Monday, Jul. 12, 1993
Laying Hands on an Unwanted Guest
By GEORGE J. CHURCH
The first sheik was a fake. A figure clad in white robes and a red-and-white cap left the Abu Bakr Mosque in Brooklyn, New York, on Thursday night and got into a waiting van. Federal agents with guns drawn quickly surrounded the vehicle, crying, "Get out!" The man did, looked up -- and the feds immediately saw he was not Sheik Omar Abdel Rahman.

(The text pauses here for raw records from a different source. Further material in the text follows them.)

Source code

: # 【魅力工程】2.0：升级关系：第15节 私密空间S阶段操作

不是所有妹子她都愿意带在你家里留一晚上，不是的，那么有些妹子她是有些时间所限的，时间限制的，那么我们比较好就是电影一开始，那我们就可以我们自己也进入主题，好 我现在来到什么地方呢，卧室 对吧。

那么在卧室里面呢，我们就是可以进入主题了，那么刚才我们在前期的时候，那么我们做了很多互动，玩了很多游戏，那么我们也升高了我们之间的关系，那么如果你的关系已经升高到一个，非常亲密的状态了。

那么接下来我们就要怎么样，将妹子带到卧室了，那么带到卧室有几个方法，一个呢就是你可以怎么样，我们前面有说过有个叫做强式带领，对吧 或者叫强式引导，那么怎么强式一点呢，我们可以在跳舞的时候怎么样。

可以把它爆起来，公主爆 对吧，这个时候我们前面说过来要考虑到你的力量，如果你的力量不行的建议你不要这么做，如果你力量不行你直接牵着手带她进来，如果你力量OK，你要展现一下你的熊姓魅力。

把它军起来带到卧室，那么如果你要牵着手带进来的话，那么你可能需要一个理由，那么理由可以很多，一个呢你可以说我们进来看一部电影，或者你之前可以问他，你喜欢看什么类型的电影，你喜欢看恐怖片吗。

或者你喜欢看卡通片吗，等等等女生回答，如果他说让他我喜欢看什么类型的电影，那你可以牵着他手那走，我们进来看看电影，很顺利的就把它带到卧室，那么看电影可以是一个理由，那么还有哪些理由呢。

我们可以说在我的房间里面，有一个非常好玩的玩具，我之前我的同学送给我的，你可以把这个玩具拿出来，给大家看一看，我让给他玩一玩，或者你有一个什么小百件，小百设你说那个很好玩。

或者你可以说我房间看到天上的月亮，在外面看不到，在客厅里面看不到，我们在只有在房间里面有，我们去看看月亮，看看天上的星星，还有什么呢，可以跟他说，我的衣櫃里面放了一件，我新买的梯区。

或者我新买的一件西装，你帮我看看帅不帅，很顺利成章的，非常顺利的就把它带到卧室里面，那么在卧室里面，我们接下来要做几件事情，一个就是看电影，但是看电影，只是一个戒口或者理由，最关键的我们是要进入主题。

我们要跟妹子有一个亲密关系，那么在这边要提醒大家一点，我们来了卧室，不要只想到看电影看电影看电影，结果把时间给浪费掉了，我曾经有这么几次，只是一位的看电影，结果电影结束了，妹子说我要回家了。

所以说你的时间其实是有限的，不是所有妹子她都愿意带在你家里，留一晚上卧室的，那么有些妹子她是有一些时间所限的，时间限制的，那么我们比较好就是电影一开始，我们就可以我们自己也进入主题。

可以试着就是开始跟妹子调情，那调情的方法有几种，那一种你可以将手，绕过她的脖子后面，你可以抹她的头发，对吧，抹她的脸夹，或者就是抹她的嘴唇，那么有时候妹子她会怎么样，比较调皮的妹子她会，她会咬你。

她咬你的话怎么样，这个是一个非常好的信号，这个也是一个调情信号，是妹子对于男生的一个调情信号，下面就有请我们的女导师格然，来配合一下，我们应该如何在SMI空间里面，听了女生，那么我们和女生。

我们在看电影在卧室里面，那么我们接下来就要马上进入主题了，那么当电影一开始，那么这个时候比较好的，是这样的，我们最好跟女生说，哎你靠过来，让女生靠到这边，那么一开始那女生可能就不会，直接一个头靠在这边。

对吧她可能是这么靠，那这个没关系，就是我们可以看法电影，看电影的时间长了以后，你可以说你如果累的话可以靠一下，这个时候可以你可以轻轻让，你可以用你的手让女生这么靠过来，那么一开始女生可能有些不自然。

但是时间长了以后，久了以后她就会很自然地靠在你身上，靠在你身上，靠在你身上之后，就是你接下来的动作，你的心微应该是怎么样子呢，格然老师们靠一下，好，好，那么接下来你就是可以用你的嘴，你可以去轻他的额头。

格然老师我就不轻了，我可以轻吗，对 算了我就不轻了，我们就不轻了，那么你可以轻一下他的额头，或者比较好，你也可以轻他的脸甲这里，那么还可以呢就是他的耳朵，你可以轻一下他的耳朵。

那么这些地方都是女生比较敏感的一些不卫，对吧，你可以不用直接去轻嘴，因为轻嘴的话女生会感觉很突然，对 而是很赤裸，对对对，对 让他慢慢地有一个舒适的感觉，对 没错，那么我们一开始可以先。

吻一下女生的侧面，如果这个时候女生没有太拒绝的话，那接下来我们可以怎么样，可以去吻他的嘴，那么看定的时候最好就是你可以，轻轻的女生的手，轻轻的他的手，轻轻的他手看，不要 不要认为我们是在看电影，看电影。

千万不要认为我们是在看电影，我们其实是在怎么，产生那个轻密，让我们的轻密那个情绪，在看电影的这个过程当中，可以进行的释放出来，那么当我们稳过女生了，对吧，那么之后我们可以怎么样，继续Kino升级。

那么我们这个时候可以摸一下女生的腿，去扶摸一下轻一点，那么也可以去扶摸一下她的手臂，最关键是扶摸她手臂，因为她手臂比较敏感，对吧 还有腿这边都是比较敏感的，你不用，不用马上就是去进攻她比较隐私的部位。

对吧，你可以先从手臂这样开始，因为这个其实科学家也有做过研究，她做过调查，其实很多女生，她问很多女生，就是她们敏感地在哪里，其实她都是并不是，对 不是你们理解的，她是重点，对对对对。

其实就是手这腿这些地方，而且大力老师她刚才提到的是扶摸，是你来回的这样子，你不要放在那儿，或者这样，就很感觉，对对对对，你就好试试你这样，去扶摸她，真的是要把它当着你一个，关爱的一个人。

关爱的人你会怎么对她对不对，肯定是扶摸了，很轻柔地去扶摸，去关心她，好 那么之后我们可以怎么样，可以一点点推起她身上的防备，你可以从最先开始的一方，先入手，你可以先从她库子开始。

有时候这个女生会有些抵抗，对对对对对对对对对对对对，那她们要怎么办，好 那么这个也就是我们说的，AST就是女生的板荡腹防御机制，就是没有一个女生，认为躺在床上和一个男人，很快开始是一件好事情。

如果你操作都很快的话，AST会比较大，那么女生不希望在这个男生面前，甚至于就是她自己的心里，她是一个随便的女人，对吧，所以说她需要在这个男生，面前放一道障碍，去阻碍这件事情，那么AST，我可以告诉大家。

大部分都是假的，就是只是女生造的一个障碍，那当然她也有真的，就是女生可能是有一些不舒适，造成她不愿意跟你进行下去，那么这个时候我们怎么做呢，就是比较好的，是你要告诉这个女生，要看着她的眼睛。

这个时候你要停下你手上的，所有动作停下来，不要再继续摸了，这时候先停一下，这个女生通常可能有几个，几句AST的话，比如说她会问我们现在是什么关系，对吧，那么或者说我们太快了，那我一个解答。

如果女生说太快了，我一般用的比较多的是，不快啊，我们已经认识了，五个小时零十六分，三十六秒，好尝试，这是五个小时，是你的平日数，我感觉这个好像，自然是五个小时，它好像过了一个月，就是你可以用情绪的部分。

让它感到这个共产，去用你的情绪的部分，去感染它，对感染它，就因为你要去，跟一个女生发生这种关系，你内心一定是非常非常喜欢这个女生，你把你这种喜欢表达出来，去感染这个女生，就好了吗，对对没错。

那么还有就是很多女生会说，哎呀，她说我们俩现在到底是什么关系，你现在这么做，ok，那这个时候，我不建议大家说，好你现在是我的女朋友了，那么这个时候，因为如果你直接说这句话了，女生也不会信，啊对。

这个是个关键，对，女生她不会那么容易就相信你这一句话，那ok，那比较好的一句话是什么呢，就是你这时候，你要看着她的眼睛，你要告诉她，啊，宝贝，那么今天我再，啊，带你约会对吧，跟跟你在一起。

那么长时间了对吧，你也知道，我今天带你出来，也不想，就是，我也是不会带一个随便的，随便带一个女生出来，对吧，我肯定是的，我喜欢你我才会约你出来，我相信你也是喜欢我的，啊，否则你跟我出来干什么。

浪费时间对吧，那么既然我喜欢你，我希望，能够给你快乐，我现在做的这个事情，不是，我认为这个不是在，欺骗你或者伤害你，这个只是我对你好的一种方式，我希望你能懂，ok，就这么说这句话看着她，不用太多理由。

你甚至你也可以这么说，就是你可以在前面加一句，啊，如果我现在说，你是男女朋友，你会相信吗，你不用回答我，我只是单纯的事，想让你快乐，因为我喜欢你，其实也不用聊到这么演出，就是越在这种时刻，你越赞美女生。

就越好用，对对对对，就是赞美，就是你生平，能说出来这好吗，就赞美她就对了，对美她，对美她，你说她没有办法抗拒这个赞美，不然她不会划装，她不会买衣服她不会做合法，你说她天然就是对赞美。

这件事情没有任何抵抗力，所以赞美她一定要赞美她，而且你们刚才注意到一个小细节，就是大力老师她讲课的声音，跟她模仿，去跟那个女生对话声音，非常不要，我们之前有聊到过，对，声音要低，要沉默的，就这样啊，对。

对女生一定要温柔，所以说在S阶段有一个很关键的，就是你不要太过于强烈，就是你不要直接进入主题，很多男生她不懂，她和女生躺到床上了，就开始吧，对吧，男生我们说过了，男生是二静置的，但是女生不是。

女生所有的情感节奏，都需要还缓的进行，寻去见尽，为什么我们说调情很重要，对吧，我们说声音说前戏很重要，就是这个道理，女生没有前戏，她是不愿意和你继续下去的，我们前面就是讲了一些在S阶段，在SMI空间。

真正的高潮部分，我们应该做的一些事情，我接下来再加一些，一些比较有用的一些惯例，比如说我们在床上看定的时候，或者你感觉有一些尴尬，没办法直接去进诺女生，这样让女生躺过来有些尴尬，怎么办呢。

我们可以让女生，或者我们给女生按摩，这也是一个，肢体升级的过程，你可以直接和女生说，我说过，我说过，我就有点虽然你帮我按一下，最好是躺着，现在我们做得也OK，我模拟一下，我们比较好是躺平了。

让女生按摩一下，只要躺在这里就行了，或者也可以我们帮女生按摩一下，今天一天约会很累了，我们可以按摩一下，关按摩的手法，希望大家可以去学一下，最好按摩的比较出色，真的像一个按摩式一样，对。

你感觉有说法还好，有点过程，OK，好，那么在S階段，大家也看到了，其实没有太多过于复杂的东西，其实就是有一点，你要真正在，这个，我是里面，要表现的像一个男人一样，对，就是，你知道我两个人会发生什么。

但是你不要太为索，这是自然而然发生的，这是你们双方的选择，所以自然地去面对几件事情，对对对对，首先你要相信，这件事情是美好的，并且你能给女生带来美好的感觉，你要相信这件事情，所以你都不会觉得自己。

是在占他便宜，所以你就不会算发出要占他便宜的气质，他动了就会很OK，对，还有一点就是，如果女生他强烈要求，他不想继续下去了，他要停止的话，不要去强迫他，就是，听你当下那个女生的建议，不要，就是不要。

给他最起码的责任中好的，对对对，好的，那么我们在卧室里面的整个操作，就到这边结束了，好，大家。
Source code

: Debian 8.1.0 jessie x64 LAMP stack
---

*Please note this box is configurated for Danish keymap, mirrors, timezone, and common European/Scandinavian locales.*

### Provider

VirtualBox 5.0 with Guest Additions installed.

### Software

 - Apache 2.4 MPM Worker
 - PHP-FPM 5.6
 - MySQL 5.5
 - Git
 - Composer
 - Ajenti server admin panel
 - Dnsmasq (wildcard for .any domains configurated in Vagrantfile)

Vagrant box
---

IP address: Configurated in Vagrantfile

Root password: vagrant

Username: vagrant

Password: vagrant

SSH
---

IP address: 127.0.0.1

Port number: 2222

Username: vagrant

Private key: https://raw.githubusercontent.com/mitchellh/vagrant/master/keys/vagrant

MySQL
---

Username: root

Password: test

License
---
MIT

The second sheik was the real thing. A figure dressed the same way left the mosque a little after 6 p.m. on Friday. Surrounded by his supporters and under the eyes of federal agents and New York City cops, he walked between police barricades and past a crowd of onlookers, some chanting "Go to hell!" Getting him to come out required 20 hours of painstaking negotiations, partly about where he would go. Abdel Rahman wanted to be driven in his own car to New Jersey, to turn himself in at the Newark offices of the Immigration and Naturalization Service. The feds wanted him to surrender at INS headquarters in Manhattan. They compromised on a firehouse across the street from the mosque, where the sheik entered an INS van and was driven to a federal facility in Otisville, New York, about 75 miles northwest of New York City. The blind Egyptian cleric could be held until the resolution of his appeal of a deportation order issued by an immigration judge in March.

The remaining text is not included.